Le baroque est l'art d'un monde qui a perdu son centre : le dernier ordre
mythique reconnu par le moyen-âge, dans le cosmos et le gouvernement
terrestre - l'unité de la Chrétienté et le fantôme
d'un Empire - est tombé. L'art du changement doit porter en lui
le principe éphémère qu'il découvre le monde.
Il a choisi, dit Eugenio d'Ors, «la vie contre l'éternité».
Le théâtre et la fête, la fête théâtrale,
sont les moments dominants de la réalisation baroque, dans laquelle
toute expression artistique particulière ne prend son sens que
par sa référence au décor d'un lieu construit, à
une construction qui doit être pour elle-même le centre d'unification
; et ce centre est le passage, qui est inscrit comme un équilibre
menacé dans le désordre dynamique de tout. L'importance,
parfois excessive, acquise par le concept de baroque dans la discussion
esthétique contemporaine, traduit la prise de conscience de l'impossibilité
d'un classicisme artistique : les efforts en faveur d'un classicisme ou
néo-classicisme normatifs, depuis trois siècles, n'ont été
que de brèves constructions factices parlant le langage extérieur
de l'Etat, celui de la monarchie absolue ou de la bourgeoisie révolutionnaire
habillée à la romaine. Du romantisme au cubisme, c'est finalement
un art toujours plus individualisé de la négation, se renouvelant
perpétuellement jusqu'à l'émiettement et la négation
achevés de la sphère artistique, qui a suivi le cours général
du baroque. La disparition de l'art historique qui était lié
à la communication interne d'une élite, qui avait sa base
sociale semi-indépendante dans les conditions partiellement ludiques
encore vécues par les dernières aristocraties, traduit aussi
ce fait que le capitalisme connaît le premier pouvoir de classe
qui s'avoue dépouillé de toute qualité ontologique
: et dont la racine du pouvoir dans la simple gestion de l'économie
est également la perte de toute maîtrise humaine.
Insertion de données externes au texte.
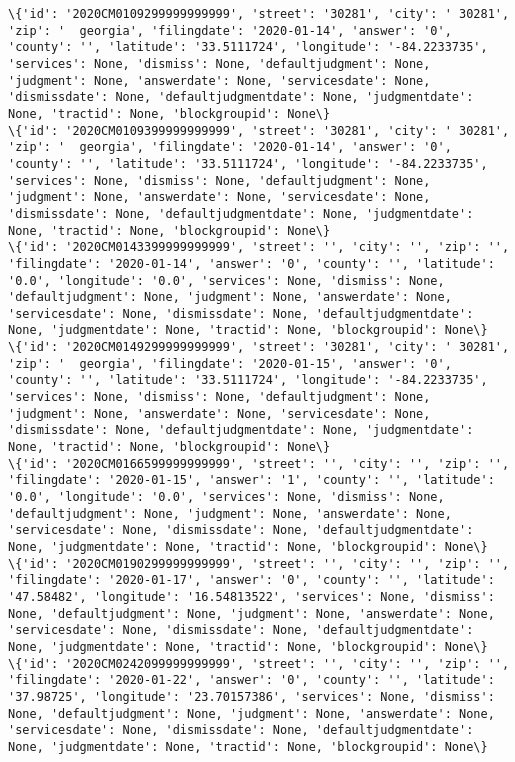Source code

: \documentclass[11pt]{article}
\begin{document}
\begin{Verbatim}[commandchars=\\\{\}]
\{'id': '2020CM0109299999999999', 'street': '30281', 'city': ' 30281', 'zip': '  georgia', 'filingdate': '2020-01-14', 'answer': '0', 'county': '', 'latitude': '33.5111724', 'longitude': '-84.2233735', 'services': None, 'dismiss': None, 'defaultjudgment': None, 'judgment': None, 'answerdate': None, 'servicesdate': None, 'dismissdate': None, 'defaultjudgmentdate': None, 'judgmentdate': None, 'tractid': None, 'blockgroupid': None\}
\{'id': '2020CM0109399999999999', 'street': '30281', 'city': ' 30281', 'zip': '  georgia', 'filingdate': '2020-01-14', 'answer': '0', 'county': '', 'latitude': '33.5111724', 'longitude': '-84.2233735', 'services': None, 'dismiss': None, 'defaultjudgment': None, 'judgment': None, 'answerdate': None, 'servicesdate': None, 'dismissdate': None, 'defaultjudgmentdate': None, 'judgmentdate': None, 'tractid': None, 'blockgroupid': None\}
\{'id': '2020CM0143399999999999', 'street': '', 'city': '', 'zip': '', 'filingdate': '2020-01-14', 'answer': '0', 'county': '', 'latitude': '0.0', 'longitude': '0.0', 'services': None, 'dismiss': None, 'defaultjudgment': None, 'judgment': None, 'answerdate': None, 'servicesdate': None, 'dismissdate': None, 'defaultjudgmentdate': None, 'judgmentdate': None, 'tractid': None, 'blockgroupid': None\}
\{'id': '2020CM0149299999999999', 'street': '30281', 'city': ' 30281', 'zip': '  georgia', 'filingdate': '2020-01-15', 'answer': '0', 'county': '', 'latitude': '33.5111724', 'longitude': '-84.2233735', 'services': None, 'dismiss': None, 'defaultjudgment': None, 'judgment': None, 'answerdate': None, 'servicesdate': None, 'dismissdate': None, 'defaultjudgmentdate': None, 'judgmentdate': None, 'tractid': None, 'blockgroupid': None\}
\{'id': '2020CM0166599999999999', 'street': '', 'city': '', 'zip': '', 'filingdate': '2020-01-15', 'answer': '1', 'county': '', 'latitude': '0.0', 'longitude': '0.0', 'services': None, 'dismiss': None, 'defaultjudgment': None, 'judgment': None, 'answerdate': None, 'servicesdate': None, 'dismissdate': None, 'defaultjudgmentdate': None, 'judgmentdate': None, 'tractid': None, 'blockgroupid': None\}
\{'id': '2020CM0190299999999999', 'street': '', 'city': '', 'zip': '', 'filingdate': '2020-01-17', 'answer': '0', 'county': '', 'latitude': '47.58482', 'longitude': '16.54813522', 'services': None, 'dismiss': None, 'defaultjudgment': None, 'judgment': None, 'answerdate': None, 'servicesdate': None, 'dismissdate': None, 'defaultjudgmentdate': None, 'judgmentdate': None, 'tractid': None, 'blockgroupid': None\}
\{'id': '2020CM0242099999999999', 'street': '', 'city': '', 'zip': '', 'filingdate': '2020-01-22', 'answer': '0', 'county': '', 'latitude': '37.98725', 'longitude': '23.70157386', 'services': None, 'dismiss': None, 'defaultjudgment': None, 'judgment': None, 'answerdate': None, 'servicesdate': None, 'dismissdate': None, 'defaultjudgmentdate': None, 'judgmentdate': None, 'tractid': None, 'blockgroupid': None\}

\end{Verbatim}
\end{document}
L'ensemble baroque, qui pour la création artistique est
lui-même une unité depuis longtemps perdue, se retrouve en
quelque manière dans la consommation actuelle de la totalité
du passé artistique. La connaissance et la reconnaissance historiques
de tout l'art du passé, rétrospectivement constitué
en art mondial, le relativisent en un désordre global qui constitue
à son tour un édifice baroque à un niveau plus élevé,
édifice dans lequel doivent se fondre la production même
d'un art baroque et toutes ses résurgences. Les arts de toutes
les civilisations et de toutes les époques, pour la première
fois, peuvent être tous connus et admis ensemble. C'est une «recollection
des souvenirs» de l'histoire de l'art qui, en devenant possible,
est aussi bien la fin du monde de l'art. C'est dans cette époque
des musées, quand aucune communication artistique ne peut plus
exister, que tous les moments anciens de l'art peuvent être également
admis, car aucun d'eux ne pâtit plus de la perte de ses conditions
de communication particulières, dans la perte présente des
conditions de communication en général.
190
L'art
à son époque de dissolution, en tant que mouvement négatif
qui poursuit le dépassement de l'art dans une société
historique où l'histoire n'est pas encore vécue, est à
la fois un art du changement et l'expression pure du changement impossible.
Plus son exigence est grandiose, plus sa véritable réalisation
est au-delà de lui. Cet art est forcément d'avant-garde,
et il n'est pas. Son avant-garde est sa disparition.
191
Le
dadaïsme et le surréalisme sont les deux courants qui marquèrent
la fin de l'art moderne. Ils sont, quoique seulement d'une manière
relativement consciente, contemporains du dernier grand assaut du mouvement
révolutionnaire prolétarien ; et l'échec de ce mouvement,
qui les laissait enfermés dans le champ artistique même dont
ils avaient proclamé la caducité, est la raison fondamentale
de leur immobilisation. Le dadaïsme et le surréalisme sont
à la fois liés et en opposition. Dans cette opposition qui
constitue aussi pour chacun la part la plus conséquente et radicale
de son apport, apparaît l'insuffisance interne de leur critique,
développée par l'un comme par l'autre d'un seul côté.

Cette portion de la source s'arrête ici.